2.2.1 Vorrang des § 20 Abs. 2 AStG
Rz. 44
"(1) Die Vorschriften der §§ 7 bis 18 und des Absatzes 2 werden durch die Abkommen zur Vermeidung der Doppelbesteuerung nicht berührt."
Die Vorrangstellung gegenüber DBA kommt schließlich dem § 20 Abs. 2 AStG zu. Auch wenn der Gesetzgeber eine ausdrückliche Anwendungsvorschrift in zeitlicher Hinsicht erließ, was häufig als Beleg des konstitutiven Charakters angeführt wird, ist diese Vorschrift ebenfalls klarstellender Natur. Im Schrifttum geht die ganz überwiegende Meinung allerdings von einer "lupenreinen" Abkommensüberschreibung aus. Kritisch wird insbesondere der Umstand gewürdigt, die Umschaltklausel ersetze gar nicht die rechtliche Gestaltung, sondern setze lediglich an der Rechtsfolge an und daher gehe es gar nicht um die Missbrauchsbekämpfung. Dieses Argument verfängt schon allein deshalb nicht, weil die Regelung des § 20 Abs. 2 AStG vielmehr Ausdruck des Verhältnismäßigkeitsgrundsatzes ist und im Sinne eines minimalintensiven Eingriffs nur die erstrebte Freistellung versagt und somit den gleichen Zustand herstellt, als sei die wirtschaftliche Betätigung im Inland erfolgt. Im Sinne der Rechtsklarheit und der Erkennbarkeit des deutschen Anliegens wäre eine Regelung im entsprechenden DBA vorteilhaft, dies lässt sich aber insbesondere im Nachhinein nicht ohne weiteres bewerkstelligen. Im Ergebnis kann aber auch an dieser Stelle der Streit um die Natur der Vorschrift dahingestellt bleiben. Wegen des verfassungsrechtlich unproblematischen Überschreibens von DBA führte auch diese Sichtweise nicht zur Nichtanwendbarkeit der Norm.
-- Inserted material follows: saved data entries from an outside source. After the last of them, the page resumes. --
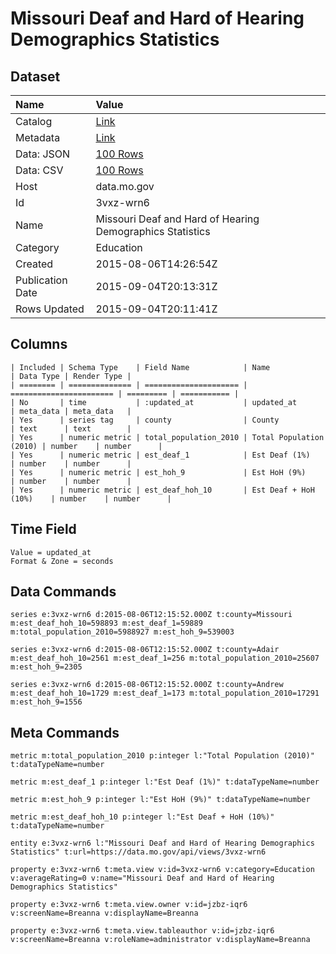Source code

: # Missouri Deaf and Hard of Hearing Demographics Statistics

## Dataset

| Name | Value |
| :--- | :---- |
| Catalog | [Link](https://catalog.data.gov/dataset/missouri-deaf-and-hard-of-hearing-demographics-statistics) |
| Metadata | [Link](https://data.mo.gov/api/views/3vxz-wrn6) |
| Data: JSON | [100 Rows](https://data.mo.gov/api/views/3vxz-wrn6/rows.json?max_rows=100) |
| Data: CSV | [100 Rows](https://data.mo.gov/api/views/3vxz-wrn6/rows.csv?max_rows=100) |
| Host | data.mo.gov |
| Id | 3vxz-wrn6 |
| Name | Missouri Deaf and Hard of Hearing Demographics Statistics |
| Category | Education |
| Created | 2015-08-06T14:26:54Z |
| Publication Date | 2015-09-04T20:13:31Z |
| Rows Updated | 2015-09-04T20:11:41Z |

## Columns

```ls
| Included | Schema Type    | Field Name            | Name                    | Data Type | Render Type |
| ======== | ============== | ===================== | ======================= | ========= | =========== |
| No       | time           | :updated_at           | updated_at              | meta_data | meta_data   |
| Yes      | series tag     | county                | County                  | text      | text        |
| Yes      | numeric metric | total_population_2010 | Total Population (2010) | number    | number      |
| Yes      | numeric metric | est_deaf_1            | Est Deaf (1%)           | number    | number      |
| Yes      | numeric metric | est_hoh_9             | Est HoH (9%)            | number    | number      |
| Yes      | numeric metric | est_deaf_hoh_10       | Est Deaf + HoH (10%)    | number    | number      |
```

## Time Field

```ls
Value = updated_at
Format & Zone = seconds
```

## Data Commands

```ls
series e:3vxz-wrn6 d:2015-08-06T12:15:52.000Z t:county=Missouri m:est_deaf_hoh_10=598893 m:est_deaf_1=59889 m:total_population_2010=5988927 m:est_hoh_9=539003

series e:3vxz-wrn6 d:2015-08-06T12:15:52.000Z t:county=Adair m:est_deaf_hoh_10=2561 m:est_deaf_1=256 m:total_population_2010=25607 m:est_hoh_9=2305

series e:3vxz-wrn6 d:2015-08-06T12:15:52.000Z t:county=Andrew m:est_deaf_hoh_10=1729 m:est_deaf_1=173 m:total_population_2010=17291 m:est_hoh_9=1556
```

## Meta Commands

```ls
metric m:total_population_2010 p:integer l:"Total Population (2010)" t:dataTypeName=number

metric m:est_deaf_1 p:integer l:"Est Deaf (1%)" t:dataTypeName=number

metric m:est_hoh_9 p:integer l:"Est HoH (9%)" t:dataTypeName=number

metric m:est_deaf_hoh_10 p:integer l:"Est Deaf + HoH (10%)" t:dataTypeName=number

entity e:3vxz-wrn6 l:"Missouri Deaf and Hard of Hearing Demographics Statistics" t:url=https://data.mo.gov/api/views/3vxz-wrn6

property e:3vxz-wrn6 t:meta.view v:id=3vxz-wrn6 v:category=Education v:averageRating=0 v:name="Missouri Deaf and Hard of Hearing Demographics Statistics"

property e:3vxz-wrn6 t:meta.view.owner v:id=jzbz-iqr6 v:screenName=Breanna v:displayName=Breanna

property e:3vxz-wrn6 t:meta.view.tableauthor v:id=jzbz-iqr6 v:screenName=Breanna v:roleName=administrator v:displayName=Breanna
```
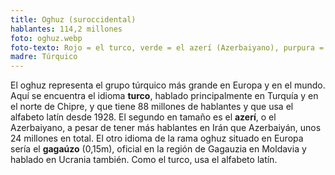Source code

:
 ```yaml
---
title: Oghuz (suroccidental)
hablantes: 114,2 millones
foto: oghuz.webp
foto-texto: Rojo = el turco, verde = el azerí (Azerbaiyano), purpura = el gagaúzo.
madre: Túrquico
---
```


El oghuz representa el grupo túrquico más grande en Europa y en el mundo. Aquí se encuentra el idioma **turco**, hablado principalmente en Turquía y en el norte de Chipre, y que tiene 88 millones de hablantes y que usa el alfabeto latín desde 1928. El segundo en tamaño es el **azerí**, o el Azerbaiyano, a pesar de tener más hablantes en Irán que Azerbaiyán, unos 24 millones en total. El otro idioma de la rama oghuz situado en Europa sería el **gagaúzo** (0,15m), oficial en la región de Gagauzia en Moldavia y hablado en Ucrania también. Como el turco, usa el alfabeto latín.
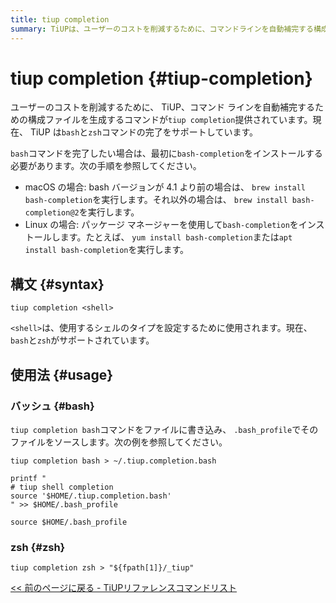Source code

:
 ```yaml
---
title: tiup completion
summary: TiUPは、ユーザーのコストを削減するために、コマンドラインを自動補完する構成ファイルを生成するコマンドを提供しています。現在、TiUPはbashとzshコマンドの完了をサポートしており、使用するシェルのタイプを設定するために`tiup completion <shell>`コマンドを使用します。具体的な使用法として、bashの場合は`tiup completion bash`コマンドをファイルに書き込み、.bash_profileでそのファイルをソースします。zshの場合は`tiup completion zsh`コマンドを使用します。
---
```


# tiup completion {#tiup-completion}

ユーザーのコストを削減するために、 TiUP、コマンド ラインを自動補完するための構成ファイルを生成するコマンドが`tiup completion`提供されています。現在、 TiUP は`bash`と`zsh`コマンドの完了をサポートしています。

`bash`コマンドを完了したい場合は、最初に`bash-completion`をインストールする必要があります。次の手順を参照してください。

-   macOS の場合: bash バージョンが 4.1 より前の場合は、 `brew install bash-completion`を実行します。それ以外の場合は、 `brew install bash-completion@2`を実行します。
-   Linux の場合: パッケージ マネージャーを使用して`bash-completion`をインストールします。たとえば、 `yum install bash-completion`または`apt install bash-completion`を実行します。

## 構文 {#syntax}

```shell
tiup completion <shell>
```

`<shell>`は、使用するシェルのタイプを設定するために使用されます。現在、 `bash`と`zsh`がサポートされています。

## 使用法 {#usage}

### バッシュ {#bash}

`tiup completion bash`コマンドをファイルに書き込み、 `.bash_profile`でそのファイルをソースします。次の例を参照してください。

```shell
tiup completion bash > ~/.tiup.completion.bash

printf "
# tiup shell completion
source '$HOME/.tiup.completion.bash'
" >> $HOME/.bash_profile

source $HOME/.bash_profile
```

### zsh {#zsh}

```shell
tiup completion zsh > "${fpath[1]}/_tiup"
```

[&lt;&lt; 前のページに戻る - TiUPリファレンスコマンドリスト](/tiup/tiup-reference.md#command-list)
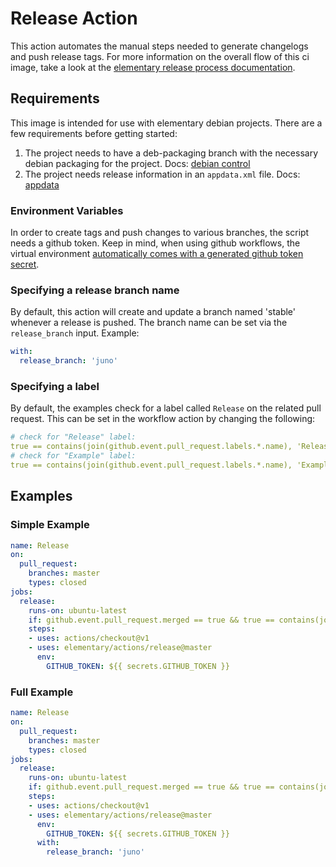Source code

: # Release Action

This action automates the manual steps needed to generate changelogs and push release tags.
For more information on the overall flow of this ci image, take a look at the [elementary release process documentation](https://github.com/elementary/os/wiki/Release-Process).

## Requirements

This image is intended for use with elementary debian projects. There are a few requirements before getting started:

  1. The project needs to have a deb-packaging branch with the necessary debian packaging for the project. Docs: [debian control](https://elementary.io/docs/code/getting-started#debian-control)
  2. The project needs release information in an `appdata.xml` file. Docs: [appdata](https://elementary.io/docs/code/getting-started#appdata)

### Environment Variables

In order to create tags and push changes to various branches, the script needs a github token. Keep in mind, when using github workflows, the virtual environment [automatically comes with a generated github token secret](https://help.github.com/en/articles/virtual-environments-for-github-actions#github_token-secret).

### Specifying a release branch name

By default, this action will create and update a branch named 'stable' whenever a release is pushed. The branch name can be set via the `release_branch` input. Example:

```yaml
with:
  release_branch: 'juno'
```

### Specifying a label

By default, the examples check for a label called `Release` on the related pull request. This can be set in the workflow action by changing the following:

```yaml
# check for "Release" label:
true == contains(join(github.event.pull_request.labels.*.name), 'Release')
# check for "Example" label:
true == contains(join(github.event.pull_request.labels.*.name), 'Example')

```

## Examples

### Simple Example

```yaml
name: Release
on:
  pull_request:
    branches: master
    types: closed
jobs:
  release:
    runs-on: ubuntu-latest
    if: github.event.pull_request.merged == true && true == contains(join(github.event.pull_request.labels.*.name), 'Release')
    steps:
    - uses: actions/checkout@v1
    - uses: elementary/actions/release@master
      env:
        GITHUB_TOKEN: ${{ secrets.GITHUB_TOKEN }}
```

### Full Example

```yaml
name: Release
on:
  pull_request:
    branches: master
    types: closed
jobs:
  release:
    runs-on: ubuntu-latest
    if: github.event.pull_request.merged == true && true == contains(join(github.event.pull_request.labels.*.name), 'Release')
    steps:
    - uses: actions/checkout@v1
    - uses: elementary/actions/release@master
      env:
        GITHUB_TOKEN: ${{ secrets.GITHUB_TOKEN }}
      with:
        release_branch: 'juno'
```
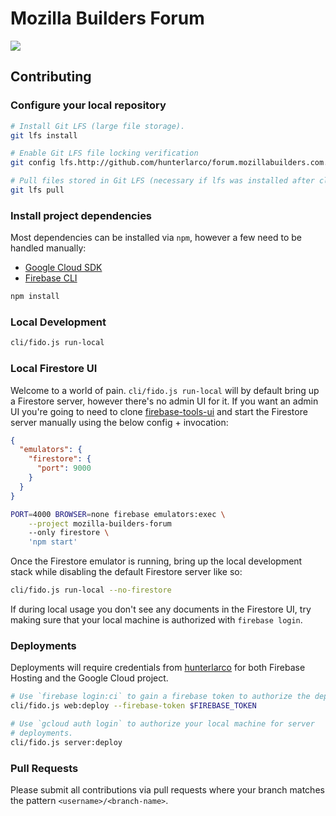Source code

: # Mozilla Builders Forum

![](https://github.com/hunterlarco/forum.mozillabuilders.com/workflows/ci/badge.svg)

## Contributing

### Configure your local repository

```sh
# Install Git LFS (large file storage).
git lfs install

# Enable Git LFS file locking verification
git config lfs.http://github.com/hunterlarco/forum.mozillabuilders.com.git/info/lfs.locksverify true

# Pull files stored in Git LFS (necessary if lfs was installed after clone).
git lfs pull
```

### Install project dependencies

Most dependencies can be installed via `npm`, however a few need to be handled
manually:

- [Google Cloud SDK](https://cloud.google.com/sdk/docs/install)
- [Firebase CLI](https://firebase.google.com/docs/cli#install_the_firebase_cli)

```sh
npm install
```

### Local Development

```sh
cli/fido.js run-local
```

### Local Firestore UI

Welcome to a world of pain. `cli/fido.js run-local` will by default bring up a
Firestore server, however there's no admin UI for it. If you want an admin UI
you're going to need to clone
[firebase-tools-ui](https://github.com/firebase/firebase-tools-ui) and start the
Firestore server manually using the below config + invocation:

```json
{
  "emulators": {
    "firestore": {
      "port": 9000
    }
  }
}
```

```sh
PORT=4000 BROWSER=none firebase emulators:exec \
    --project mozilla-builders-forum
    --only firestore \
    'npm start'
```

Once the Firestore emulator is running, bring up the local development stack
while disabling the default Firestore server like so:

```sh
cli/fido.js run-local --no-firestore
```

If during local usage you don't see any documents in the Firestore UI, try
making sure that your local machine is authorized with `firebase login`.

### Deployments

Deployments will require credentials from
[hunterlarco](https://github.com/hunterlarco) for both Firebase Hosting and the
Google Cloud project.

```sh
# Use `firebase login:ci` to gain a firebase token to authorize the deployment.
cli/fido.js web:deploy --firebase-token $FIREBASE_TOKEN

# Use `gcloud auth login` to authorize your local machine for server
# deployments.
cli/fido.js server:deploy
```

### Pull Requests

Please submit all contributions via pull requests where your branch matches the
pattern `<username>/<branch-name>`.

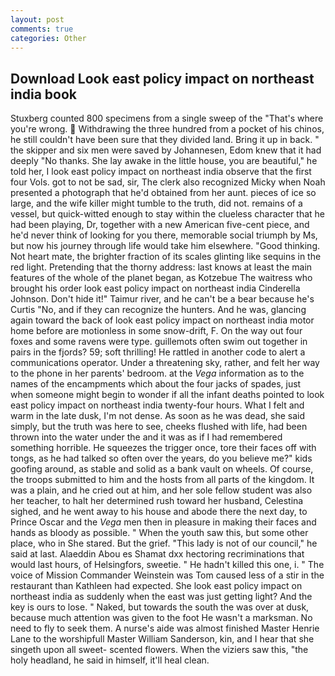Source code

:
```yaml
---
layout: post
comments: true
categories: Other
---
```


## Download Look east policy impact on northeast india book

Stuxberg counted 800 specimens from a single sweep of the "That's where you're wrong.  Withdrawing the three hundred from a pocket of his chinos, he still couldn't have been sure that they divided land. Bring it up in back. " the skipper and six men were saved by Johannesen, Edom knew that it had deeply "No thanks. She lay awake in the little house, you are beautiful," he told her, I look east policy impact on northeast india observe that the first four Vols. got to not be sad, sir, The clerk also recognized Micky when Noah presented a photograph that he'd obtained from her aunt. pieces of ice so large, and the wife killer might tumble to the truth, did not. remains of a vessel, but quick-witted enough to stay within the clueless character that he had been playing, Dr, together with a new American five-cent piece, and he'd never think of looking for you there, memorable social triumph by Ms, but now his journey through life would take him elsewhere. "Good thinking. Not heart mate, the brighter fraction of its scales glinting like sequins in the red light. Pretending that the thorny address: last knows at least the main features of the whole of the planet began, as Kotzebue The waitress who brought his order look east policy impact on northeast india Cinderella Johnson. Don't hide it!" Taimur river, and he can't be a bear because he's Curtis "No, and if they can recognize the hunters. And he was, glancing again toward the back of look east policy impact on northeast india motor home before are motionless in some snow-drift, F. On the way out four foxes and some ravens were type. guillemots often swim out together in pairs in the fjords? 59; soft thrilling! He rattled in another code to alert a communications operator. Under a threatening sky, rather, and felt her way to the phone in her parents' bedroom. at the _Vega_ information as to the names of the encampments which about the four jacks of spades, just when someone might begin to wonder if all the infant deaths pointed to look east policy impact on northeast india twenty-four hours. What I felt and warm in the late dusk, I'm not dense. As soon as he was dead, she said simply, but the truth was here to see, cheeks flushed with life, had been thrown into the water under the and it was as if I had remembered something horrible. He squeezes the trigger once, tore their faces off with tongs, as he had talked so often over the years, do you believe me?" kids goofing around, as stable and solid as a bank vault on wheels. Of course, the troops submitted to him and the hosts from all parts of the kingdom. It was a plain, and he cried out at him, and her sole fellow student was also her teacher, to halt her determined rush toward her husband, Celestina sighed, and he went away to his house and abode there the next day, to Prince Oscar and the _Vega_ men then in pleasure in making their faces and hands as bloody as possible. " When the youth saw this, but some other place, who in She stared. But the grief. "This lady is not of our council," he said at last. Alaeddin Abou es Shamat dxx hectoring recriminations that would last hours, of Helsingfors, sweetie. " He hadn't killed this one, i. " The voice of Mission Commander Weinstein was Tom caused less of a stir in the restaurant than Kathleen had expected. She look east policy impact on northeast india as suddenly when the east was just getting light? And the key is ours to lose. " Naked, but towards the south the was over at dusk, because much attention was given to the foot He wasn't a marksman. No need to fly to seek them. A nurse's aide was almost finished Master Henrie Lane to the worshipfull Master William Sanderson, kin, and I hear that she singeth upon all sweet- scented flowers. When the viziers saw this, "the holy headland, he said in himself, it'll heal clean.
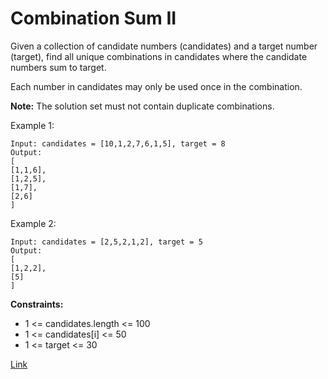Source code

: # Combination Sum II

Given a collection of candidate numbers (candidates) and a target number (target), find all unique combinations in
candidates where the candidate numbers sum to target.

Each number in candidates may only be used once in the combination.

**Note:** The solution set must not contain duplicate combinations.

Example 1:

```
Input: candidates = [10,1,2,7,6,1,5], target = 8
Output: 
[
[1,1,6],
[1,2,5],
[1,7],
[2,6]
]
```

Example 2:

```
Input: candidates = [2,5,2,1,2], target = 5
Output: 
[
[1,2,2],
[5]
]
```

**Constraints:**
- 1 <= candidates.length <= 100
- 1 <= candidates[i] <= 50
- 1 <= target <= 30

[Link](https://leetcode.com/problems/combination-sum-ii/description/)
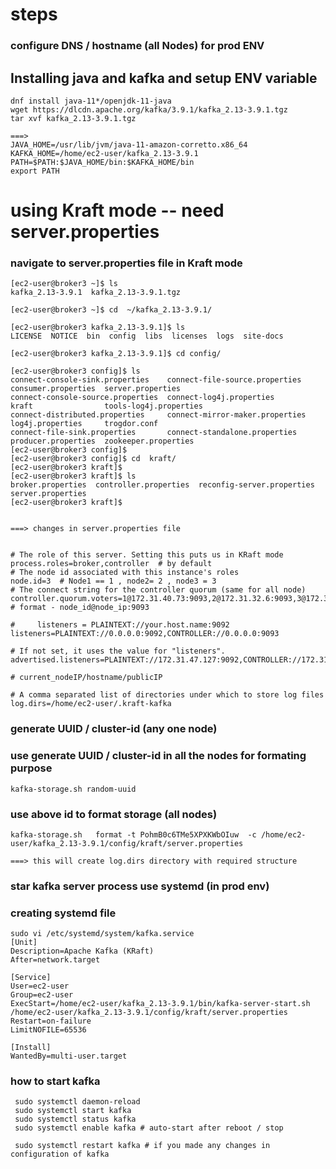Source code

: # steps 

### configure DNS / hostname (all Nodes) for prod ENV 

## Installing java and kafka and setup ENV variable 

```
dnf install java-11*/openjdk-11-java
wget https://dlcdn.apache.org/kafka/3.9.1/kafka_2.13-3.9.1.tgz
tar xvf kafka_2.13-3.9.1.tgz

===>
JAVA_HOME=/usr/lib/jvm/java-11-amazon-corretto.x86_64
KAFKA_HOME=/home/ec2-user/kafka_2.13-3.9.1
PATH=$PATH:$JAVA_HOME/bin:$KAFKA_HOME/bin
export PATH

```

# using Kraft mode -- need server.properties 

### navigate to server.properties file in Kraft mode 

```
[ec2-user@broker3 ~]$ ls
kafka_2.13-3.9.1  kafka_2.13-3.9.1.tgz

[ec2-user@broker3 ~]$ cd  ~/kafka_2.13-3.9.1/

[ec2-user@broker3 kafka_2.13-3.9.1]$ ls
LICENSE  NOTICE  bin  config  libs  licenses  logs  site-docs

[ec2-user@broker3 kafka_2.13-3.9.1]$ cd config/

[ec2-user@broker3 config]$ ls
connect-console-sink.properties    connect-file-source.properties   consumer.properties  server.properties
connect-console-source.properties  connect-log4j.properties         kraft                tools-log4j.properties
connect-distributed.properties     connect-mirror-maker.properties  log4j.properties     trogdor.conf
connect-file-sink.properties       connect-standalone.properties    producer.properties  zookeeper.properties
[ec2-user@broker3 config]$ 
[ec2-user@broker3 config]$ cd  kraft/
[ec2-user@broker3 kraft]$ 
[ec2-user@broker3 kraft]$ ls
broker.properties  controller.properties  reconfig-server.properties  server.properties
[ec2-user@broker3 kraft]$ 


===> changes in server.properties file 


# The role of this server. Setting this puts us in KRaft mode
process.roles=broker,controller  # by default 
# The node id associated with this instance's roles
node.id=3  # Node1 == 1 , node2= 2 , node3 = 3
# The connect string for the controller quorum (same for all node)
controller.quorum.voters=1@172.31.40.73:9093,2@172.31.32.6:9093,3@172.31.47.127:9093
# format - node_id@node_ip:9093

#     listeners = PLAINTEXT://your.host.name:9092
listeners=PLAINTEXT://0.0.0.0:9092,CONTROLLER://0.0.0.0:9093

# If not set, it uses the value for "listeners".
advertised.listeners=PLAINTEXT://172.31.47.127:9092,CONTROLLER://172.31.47.127:9093

# current_nodeIP/hostname/publicIP 

# A comma separated list of directories under which to store log files
log.dirs=/home/ec2-user/.kraft-kafka
```

### generate UUID / cluster-id (any one node)
### use generate UUID / cluster-id in all the nodes for formating purpose 
```
kafka-storage.sh random-uuid
```

### use above id to format storage  (all nodes)

```
kafka-storage.sh   format -t PohmB0c6TMe5XPXKWbOIuw  -c /home/ec2-user/kafka_2.13-3.9.1/config/kraft/server.properties 

===> this will create log.dirs directory with required structure 
```

### star kafka server process  use systemd (in prod env)

### creating systemd file 

```
sudo vi /etc/systemd/system/kafka.service
[Unit]
Description=Apache Kafka (KRaft)
After=network.target

[Service]
User=ec2-user
Group=ec2-user
ExecStart=/home/ec2-user/kafka_2.13-3.9.1/bin/kafka-server-start.sh /home/ec2-user/kafka_2.13-3.9.1/config/kraft/server.properties
Restart=on-failure
LimitNOFILE=65536

[Install]
WantedBy=multi-user.target

```

### how to start kafka 

```
 sudo systemctl daemon-reload 
 sudo systemctl start kafka
 sudo systemctl status kafka
 sudo systemctl enable kafka # auto-start after reboot / stop 

 sudo systemctl restart kafka # if you made any changes in configuration of kafka
 ```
2.2.2 Fehlender Verweis auf sonstige Vorschriften des AStG
Rz. 45
Aus dem fehlenden ausdrücklichen Verweis auf die übrigen Vorschriften des AStG zieht das Schrifttum überwiegend die Schlussfolgerung, die Vorschriften zur Einkünftekorrektur in § 1 AStG, zur erweitert beschränkten Einkommensteuerpflicht in § 2 AStG und zur Wegzugsbesteuerung in § 6 AStG seien dem DBA nachrangig. Aus dem inhärenten Missbrauchsvorbehalt folgt aber die Möglichkeit weiterer Vorrangigkeit auch an anderer Stelle, d. h. außerhalb des Anwendungsbefehls von § 20 Abs. 1 AStG, auch wenn der Vorrang nicht ausdrücklich angeordnet ist, was allerdings den Charakter einer Missbrauchsbekämpfungsvorschrift voraussetzt. Weiterhin ist in § 1 Abs. 1 S. 1 AStG der Einschub "unbeschadet anderer Vorschriften" zu beachten. Im Kollisionsfall setzt sich somit die Einkünftekorrektur über den Rahmen eines DBA hinweg. Schließlich darf im Bereich der Besteuerung des Vermögenszuwachses die bewusste Auslösung der Rechtsfolgen im abkommensrechtlich zulässigen Bereich nicht verkannt werden: Die Besteuerung erfolgt nämlich noch während der Ansässigkeit des Stpfl. im Inland. Zutreffend ist somit vielmehr die Sichtweise, wonach ein Widerspruch zwischen den Regelungsbereichen der Abkommen und §§ 1 bis 6 AStG nicht zwangsweise abgeleitet werden kann.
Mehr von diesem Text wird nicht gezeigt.